■ **DESCRIPTION OF THE TASK**: Copy out the listing in full, exactly as written, but not its pictures.

■ **DATA FOR THIS TASK**:
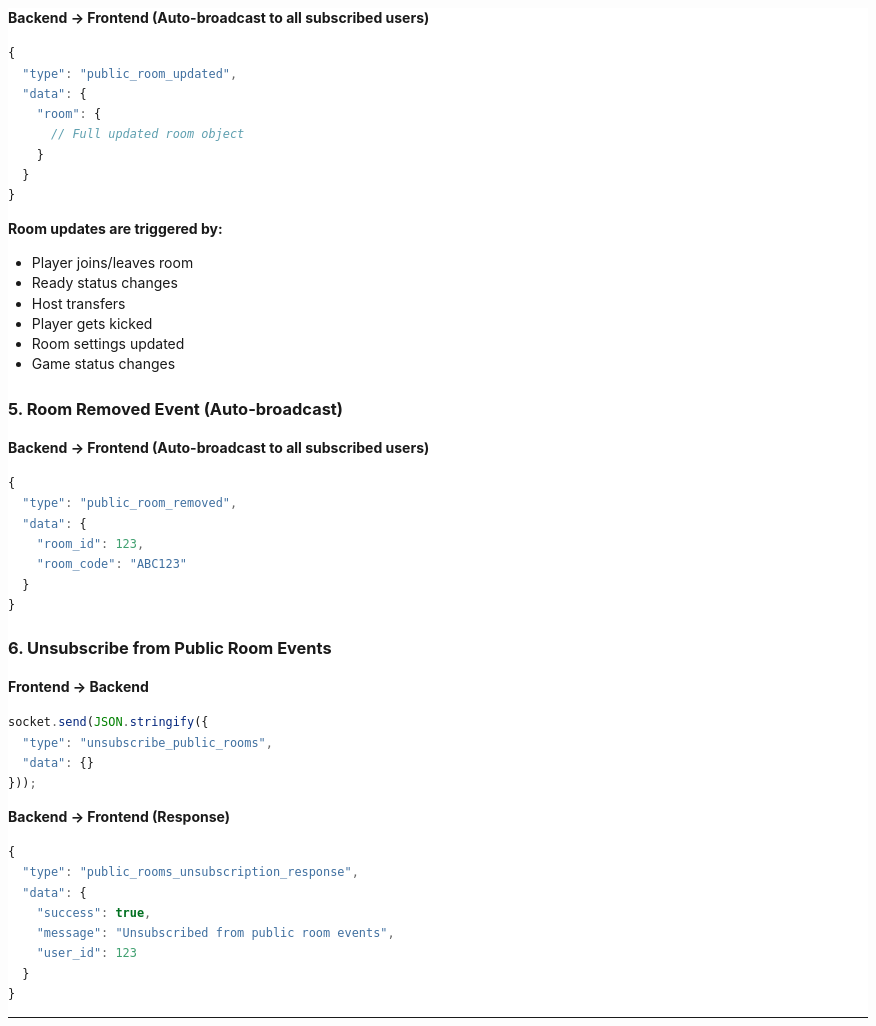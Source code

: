 **Backend → Frontend (Auto-broadcast to all subscribed users)**
```javascript
{
  "type": "public_room_updated",
  "data": {
    "room": {
      // Full updated room object
    }
  }
}
```

**Room updates are triggered by:**
- Player joins/leaves room
- Ready status changes
- Host transfers
- Player gets kicked
- Room settings updated
- Game status changes

### 5. Room Removed Event (Auto-broadcast)

**Backend → Frontend (Auto-broadcast to all subscribed users)**
```javascript
{
  "type": "public_room_removed",
  "data": {
    "room_id": 123,
    "room_code": "ABC123"
  }
}
```

### 6. Unsubscribe from Public Room Events

**Frontend → Backend**
```javascript
socket.send(JSON.stringify({
  "type": "unsubscribe_public_rooms",
  "data": {}
}));
```

**Backend → Frontend (Response)**
```javascript
{
  "type": "public_rooms_unsubscription_response",
  "data": {
    "success": true,
    "message": "Unsubscribed from public room events",
    "user_id": 123
  }
}
```

---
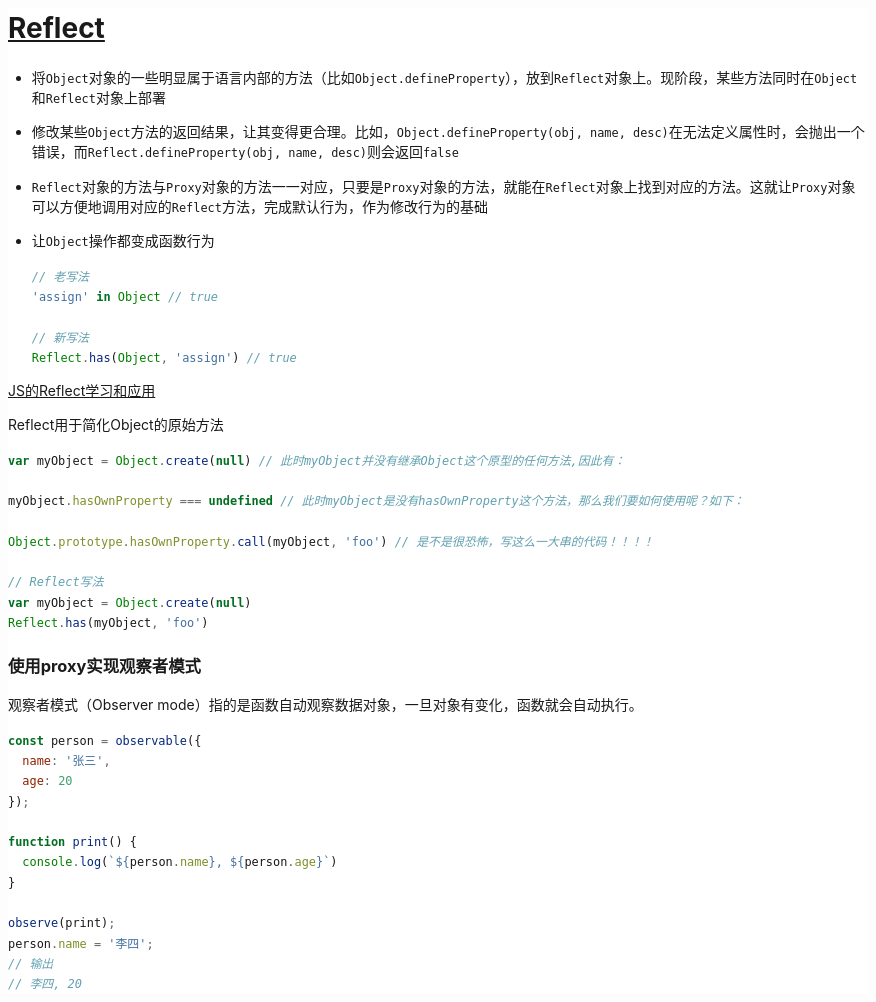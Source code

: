 

# [Reflect](https://es6.ruanyifeng.com/?search=rest&x=0&y=0#docs/reflect)

- 将`Object`对象的一些明显属于语言内部的方法（比如`Object.defineProperty`），放到`Reflect`对象上。现阶段，某些方法同时在`Object`和`Reflect`对象上部署

- 修改某些`Object`方法的返回结果，让其变得更合理。比如，`Object.defineProperty(obj, name, desc)`在无法定义属性时，会抛出一个错误，而`Reflect.defineProperty(obj, name, desc)`则会返回`false`

- `Reflect`对象的方法与`Proxy`对象的方法一一对应，只要是`Proxy`对象的方法，就能在`Reflect`对象上找到对应的方法。这就让`Proxy`对象可以方便地调用对应的`Reflect`方法，完成默认行为，作为修改行为的基础

- 让`Object`操作都变成函数行为

    ```javascript
    // 老写法
    'assign' in Object // true
    
    // 新写法
    Reflect.has(Object, 'assign') // true
    ```

[JS的Reflect学习和应用](https://zhuanlan.zhihu.com/p/92700557)

Reflect用于简化Object的原始方法

```js
var myObject = Object.create(null) // 此时myObject并没有继承Object这个原型的任何方法,因此有：

myObject.hasOwnProperty === undefined // 此时myObject是没有hasOwnProperty这个方法，那么我们要如何使用呢？如下：

Object.prototype.hasOwnProperty.call(myObject, 'foo') // 是不是很恐怖，写这么一大串的代码！！！！

// Reflect写法
var myObject = Object.create(null)
Reflect.has(myObject, 'foo')
```



### 使用proxy实现观察者模式

观察者模式（Observer mode）指的是函数自动观察数据对象，一旦对象有变化，函数就会自动执行。

```javascript
const person = observable({
  name: '张三',
  age: 20
});

function print() {
  console.log(`${person.name}, ${person.age}`)
}

observe(print);
person.name = '李四';
// 输出
// 李四, 20
```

■ **SOLUTION BELOW**:
Source code

: **Backend → Frontend (Auto-broadcast to all subscribed users)**
```javascript
{
  "type": "public_room_updated",
  "data": {
    "room": {
      // Full updated room object
    }
  }
}
```

**Room updates are triggered by:**
- Player joins/leaves room
- Ready status changes
- Host transfers
- Player gets kicked
- Room settings updated
- Game status changes

### 5. Room Removed Event (Auto-broadcast)

**Backend → Frontend (Auto-broadcast to all subscribed users)**
```javascript
{
  "type": "public_room_removed",
  "data": {
    "room_id": 123,
    "room_code": "ABC123"
  }
}
```

### 6. Unsubscribe from Public Room Events

**Frontend → Backend**
```javascript
socket.send(JSON.stringify({
  "type": "unsubscribe_public_rooms",
  "data": {}
}));
```

**Backend → Frontend (Response)**
```javascript
{
  "type": "public_rooms_unsubscription_response",
  "data": {
    "success": true,
    "message": "Unsubscribed from public room events",
    "user_id": 123
  }
}
```

---
Source code

: 

# [Reflect](https://es6.ruanyifeng.com/?search=rest&x=0&y=0#docs/reflect)

- 将`Object`对象的一些明显属于语言内部的方法（比如`Object.defineProperty`），放到`Reflect`对象上。现阶段，某些方法同时在`Object`和`Reflect`对象上部署

- 修改某些`Object`方法的返回结果，让其变得更合理。比如，`Object.defineProperty(obj, name, desc)`在无法定义属性时，会抛出一个错误，而`Reflect.defineProperty(obj, name, desc)`则会返回`false`

- `Reflect`对象的方法与`Proxy`对象的方法一一对应，只要是`Proxy`对象的方法，就能在`Reflect`对象上找到对应的方法。这就让`Proxy`对象可以方便地调用对应的`Reflect`方法，完成默认行为，作为修改行为的基础

- 让`Object`操作都变成函数行为

    ```javascript
    // 老写法
    'assign' in Object // true
    
    // 新写法
    Reflect.has(Object, 'assign') // true
    ```

[JS的Reflect学习和应用](https://zhuanlan.zhihu.com/p/92700557)

Reflect用于简化Object的原始方法

```js
var myObject = Object.create(null) // 此时myObject并没有继承Object这个原型的任何方法,因此有：

myObject.hasOwnProperty === undefined // 此时myObject是没有hasOwnProperty这个方法，那么我们要如何使用呢？如下：

Object.prototype.hasOwnProperty.call(myObject, 'foo') // 是不是很恐怖，写这么一大串的代码！！！！

// Reflect写法
var myObject = Object.create(null)
Reflect.has(myObject, 'foo')
```



### 使用proxy实现观察者模式

观察者模式（Observer mode）指的是函数自动观察数据对象，一旦对象有变化，函数就会自动执行。

```javascript
const person = observable({
  name: '张三',
  age: 20
});

function print() {
  console.log(`${person.name}, ${person.age}`)
}

observe(print);
person.name = '李四';
// 输出
// 李四, 20
```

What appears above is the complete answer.